Former President Herbert Hoover chaired two commissions during the presidential administrations of President Harry S. Truman and Dwight D. Eisenhower. The Hoover Commissions were looking to make government more efficient. As a result of the New Deal and World War II the federal bureaucracy, especially within the executive branch, had escalated. Hoover argued that governments have an instinct of a vegetable, that is, “they keep spreading and growing.”
Gov. Kim Reynolds echoed Hoover when she stated that “like any large organization, government is marked by bureaucracy’s natural tendency to grow. If that growth isn’t constantly checked and rechanneled toward its core function, it quickly takes on a life of its own.” As part of her fiscal conservative policy agenda, Gov. Reynolds is not only prudent with spending, enacting pro-growth tax reforms, and starting the process to reign in Iowa’s state government.
During its most-recent session, the legislature passed, and Reynolds signed, an historic state government reorganization law that reduces the size and scope of government.
In her Condition of the State address, Gov. Reynolds articulated her plan to ensure a more-efficient state government that is a good “steward of Iowans’ tax dollars.” Prior to passage of this new law, 40 years had passed since Iowa’s last major reform initiative, and state government increased continually. As an example, 37 executive branch cabinet agencies had accumulated – more than exist in any neighboring state, including our larger neighbors, Minnesota, and Illinois. The Reynolds reform will reduce this number to 16 cabinet agencies.
Among the new law’s other provisions is a recommendation to consolidate or eliminate over 100 boards and commissions, reducing redundancy and superfluous bureaucracy. Kraig Paulsen, who serves as the director of the Department of Management and also as the chair of the Boards and Commissions Review Committee, noted that 256 state boards and commissions have been reviewed, and his committee has recommended 111 to be eliminated or consolidated. If the legislature agrees with the committee, it would produce a 43 percent reduction in Iowa’s boards and commissions.

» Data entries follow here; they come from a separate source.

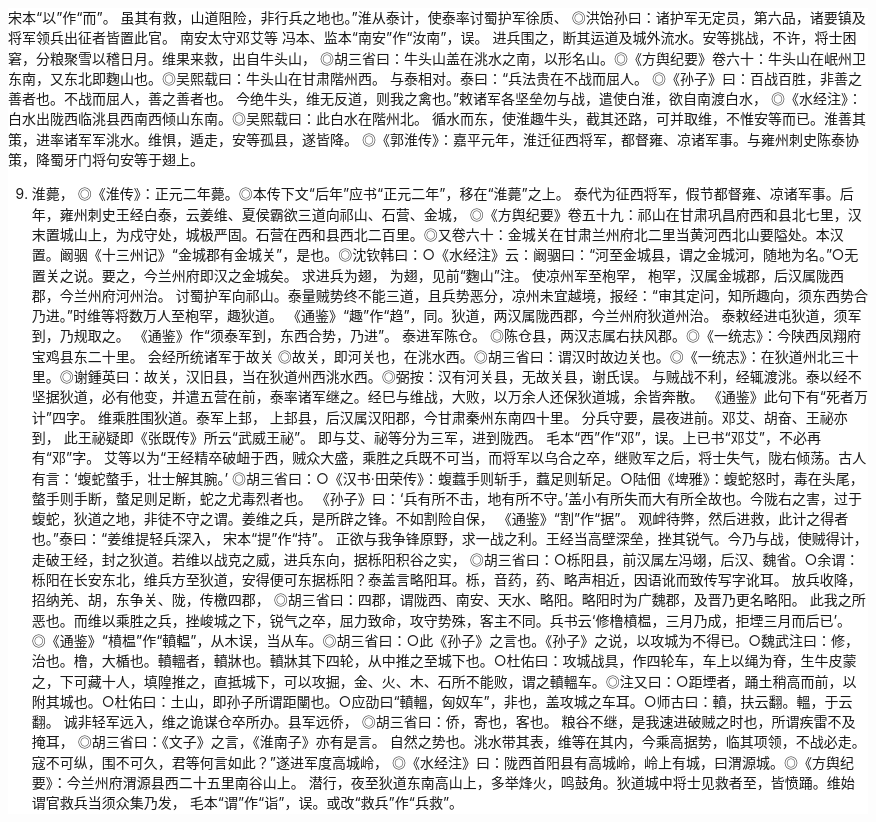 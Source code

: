 <span class="c1">宋本“以”作“而”。</span>
虽其有救，山道阻险，非行兵之地也。”淮从泰计，使泰率讨蜀护军徐质、
<span class="c1">◎洪饴孙曰：诸护军无定员，第六品，诸要镇及将军领兵出征者皆置此官。</span>
南安太守邓艾等
<span class="c1">冯本、监本“南安”作“汝南”，误。</span>
进兵围之，断其运道及城外流水。安等挑战，不许，将士困窘，分粮聚雪以稽日月。维果来救，出自牛头山，
<span class="c1">◎胡三省曰：牛头山盖在洮水之南，以形名山。◎《方舆纪要》卷六十：牛头山在岷州卫东南，又东北即麴山也。◎吴熙载曰：牛头山在甘肃階州西。</span>
与泰相对。泰曰：“兵法贵在不战而屈人。
<span class="c1">◎《孙子》曰：百战百胜，非善之善者也。不战而屈人，善之善者也。</span>
今绝牛头，维无反道，则我之禽也。”敕诸军各坚垒勿与战，遣使白淮，欲自南渡白水，
<span class="c1">◎《水经注》：白水出陇西临洮县西南西倾山东南。◎吴熙载曰：此白水在階州北。</span>
循水而东，使淮趣牛头，截其还路，可并取维，不惟安等而已。淮善其策，进率诸军军洮水。维惧，遁走，安等孤县，遂皆降。
<span class="c1">◎《郭淮传》：嘉平元年，淮迁征西将军，都督雍、凉诸军事。与雍州刺史陈泰协策，降蜀牙门将句安等于翅上。</span>

9. <span id="卷二十二·魏书二十二·桓二陈徐卫卢传第二十二-陈群-9"></span>
淮薨，
<span class="c1">◎《淮传》：正元二年薨。◎本传下文“后年”应书“正元二年”，移在“淮薨”之上。</span>
泰代为征西将军，假节都督雍、凉诸军事。后年，雍州刺史王经白泰，云姜维、夏侯霸欲三道向祁山、石营、金城，
<span class="c1">◎《方舆纪要》卷五十九：祁山在甘肃巩昌府西和县北七里，汉末置城山上，为戍守处，城极严固。石营在西和县西北二百里。◎又卷六十：金城关在甘肃兰州府北二里当黄河西北山要隘处。本汉置。阚骃《十三州记》“金城郡有金城关”，是也。◎沈钦韩曰：○《水经注》云：阚骃曰：“河至金城县，谓之金城河，随地为名。”○无置关之说。要之，今兰州府即汉之金城矣。</span>
求进兵为翅，
<span class="c1">为翅，见前“麴山”注。</span>
使凉州军至枹罕，
<span class="c1">枹罕，汉属金城郡，后汉属陇西郡，今兰州府河州治。</span>
讨蜀护军向祁山。泰量贼势终不能三道，且兵势恶分，凉州未宜越境，报经：“审其定问，知所趣向，须东西势合乃进。”时维等将数万人至枹罕，趣狄道。
<span class="c1">《通鉴》“趣”作“趋”，同。狄道，两汉属陇西郡，今兰州府狄道州治。</span>
泰敕经进屯狄道，须军到，乃规取之。
<span class="c1">《通鉴》作“须泰军到，东西合势，乃进”。</span>
泰进军陈仓。
<span class="c1">◎陈仓县，两汉志属右扶风郡。◎《一统志》：今陕西凤翔府宝鸡县东二十里。</span>
会经所统诸军于故关
<span class="c1">◎故关，即河关也，在洮水西。◎胡三省曰：谓汉时故边关也。◎《一统志》：在狄道州北三十里。◎谢鍾英曰：故关，汉旧县，当在狄道州西洮水西。◎弼按：汉有河关县，无故关县，谢氏误。</span>
与贼战不利，经辄渡洮。泰以经不坚据狄道，必有他变，并遣五营在前，泰率诸军继之。经巳与维战，大败，以万余人还保狄道城，余皆奔散。
<span class="c1">《通鉴》此句下有“死者万计”四字。</span>
维乘胜围狄道。泰军上邽，
<span class="c1">上邽县，后汉属汉阳郡，今甘肃秦州东南四十里。</span>
分兵守要，晨夜进前。邓艾、胡奋、王祕亦到，
<span class="c1">此王祕疑即《张既传》所云“武威王祕”。</span>
即与艾、祕等分为三军，进到陇西。
<span class="c1">毛本“西”作“邓”，误。上已书“邓艾”，不必再有“邓”字。</span>
艾等以为“王经精卒破衄于西，贼众大盛，乘胜之兵既不可当，而将军以乌合之卒，继败军之后，将士失气，陇右倾荡。古人有言：‘蝮蛇螫手，壮士解其腕。’
<span class="c1">◎胡三省曰：○《汉书·田荣传》：蝮蠚手则斩手，蠚足则斩足。○陆佃《埤雅》：蝮蛇怒时，毒在头尾，螫手则手断，螫足则足断，蛇之尤毒烈者也。</span>
《孙子》曰：‘兵有所不击，地有所不守。’盖小有所失而大有所全故也。今陇右之害，过于蝮蛇，狄道之地，非徒不守之谓。姜维之兵，是所辟之锋。不如割险自保，
<span class="c1">《通鉴》“割”作“据”。</span>
观衅待弊，然后进救，此计之得者也。”泰曰：“姜维提轻兵深入，
<span class="c1">宋本“提”作“持”。</span>
正欲与我争锋原野，求一战之利。王经当高壁深垒，挫其锐气。今乃与战，使贼得计，走破王经，封之狄道。若维以战克之威，进兵东向，据栎阳积谷之实，
<span class="c1">◎胡三省曰：○栎阳县，前汉属左冯翊，后汉、魏省。○余谓：栎阳在长安东北，维兵方至狄道，安得便可东据栎阳？泰盖言略阳耳。栎，音药，药、略声相近，因语讹而致传写字讹耳。</span>
放兵收降，招纳羌、胡，东争关、陇，传檄四郡，
<span class="c1">◎胡三省曰：四郡，谓陇西、南安、天水、略阳。略阳时为广魏郡，及晋乃更名略阳。</span>
此我之所恶也。而维以乘胜之兵，挫峻城之下，锐气之卒，屈力致命，攻守势殊，客主不同。兵书云‘修橹橨榅，三月乃成，拒堙三月而后已’。
<span class="c1">◎《通鉴》“橨榅”作“轒輼”，从木误，当从车。◎胡三省曰：○此《孙子》之言也。《孙子》之说，以攻城为不得已。○魏武注曰：修，治也。橹，大楯也。轒轀者，轒牀也。轒牀其下四轮，从中推之至城下也。○杜佑曰：攻城战具，作四轮车，车上以绳为脊，生牛皮蒙之，下可藏十人，填隍推之，直抵城下，可以攻掘，金、火、木、石所不能败，谓之轒轀车。◎注又曰：○距堙者，踊土稍高而前，以附其城也。○杜佑曰：土山，即孙子所谓距闉也。○应劭曰“轒轀，匈奴车”，非也，盖攻城之车耳。○师古曰：轒，扶云翻。轀，于云翻。</span>
诚非轻军远入，维之诡谋仓卒所办。县军远侨，
<span class="c1">◎胡三省曰：侨，寄也，客也。</span>
粮谷不继，是我速进破贼之时也，所谓疾雷不及掩耳，
<span class="c1">◎胡三省曰：《文子》之言，《淮南子》亦有是言。</span>
自然之势也。洮水带其表，维等在其内，今乘高据势，临其项领，不战必走。寇不可纵，围不可久，君等何言如此？”遂进军度高城岭，
<span class="c1">◎《水经注》曰：陇西首阳县有高城岭，岭上有城，曰渭源城。◎《方舆纪要》：今兰州府渭源县西二十五里南谷山上。</span>
潜行，夜至狄道东南高山上，多举烽火，鸣鼓角。狄道城中将士见救者至，皆愤踊。维始谓官救兵当须众集乃发，
<span class="c1">毛本“谓”作“诣”，误。或改“救兵”作“兵救”。</span>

The committee also correctly identified the need for an “effective mechanism” to evaluate boards and commissions on a regular basis. Unless properly checked the natural tendency for government is to grow. Thus, the committee recommends not only an “ongoing review process for all boards and commissions,” but also implementation of sunrise and sunset provisions, which make additional legislative oversight integral to their continuation over time.
Looking beyond the operation of government and into Iowans’ working lives, the committee notes that “Iowa requires a license or certification for too many occupations, and its standards across all license types are inconsistent, inefficient, and inequal.” Therefore, the committee is calling for the legislature to “implement clear, consistent, and efficient licensing standards to reduce barriers to entry into the workforce.”
Critics are arguing that these reforms may endanger public safety or result in the loss of local control. One recommendation, for example, is to eliminate the Elevator Safety Board, which began operations in 2005. Those who believe this presents a safety risk must answer the question of how elevators were overseen prior to the establishment of the board, because they are not a Twenty-First Century innovation.
Eliminating or consolidating boards and commissions does not necessarily mean erasing the regulations or inspections associated with their subject matter. In the case of elevators, the board’s functions will simply transfer to the Department of Inspections and Appeals.
Another key revelation of the Boards and Commissions Review Committee is the power of the federal government (and its funds) in controlling state policy. The Iowa Commission on Volunteer Service, for instance, had earlier been earmarked for elimination, but supporters insisted it would result in the loss of federal funds. Just so, federal funding contributes to increases in the size and scope of government and keeping it big. Chris Edwards, the Kilts Family Chair in Fiscal Studies at the Cato Institute, notes that federal funds lead to “overspending by the states, requires large bureaucracies to administer, and comes with a web of complex regulations that limit state flexibility.”
Another imposing force for perpetual government growth is the bureaucracy and closely aligned special interests that fight to ensure the boards or commissions from which they draw their power continue forever. The recommendations from the Boards and Commissions Review Committee offer the legislature an opportunity to reduce Iowa’s bureaucracy and, in doing so, bring greater accountability and transparency to boards and commissions.
Gov. Reynolds is leading a noble effort to reform state government and make it more accountable and efficient for the taxpayer. With pro-growth tax policy and conservative budgeting that produces budget surpluses and a strong fiscal foundation, Governor Reynolds is demonstrating what true fiscal conservatism looks like.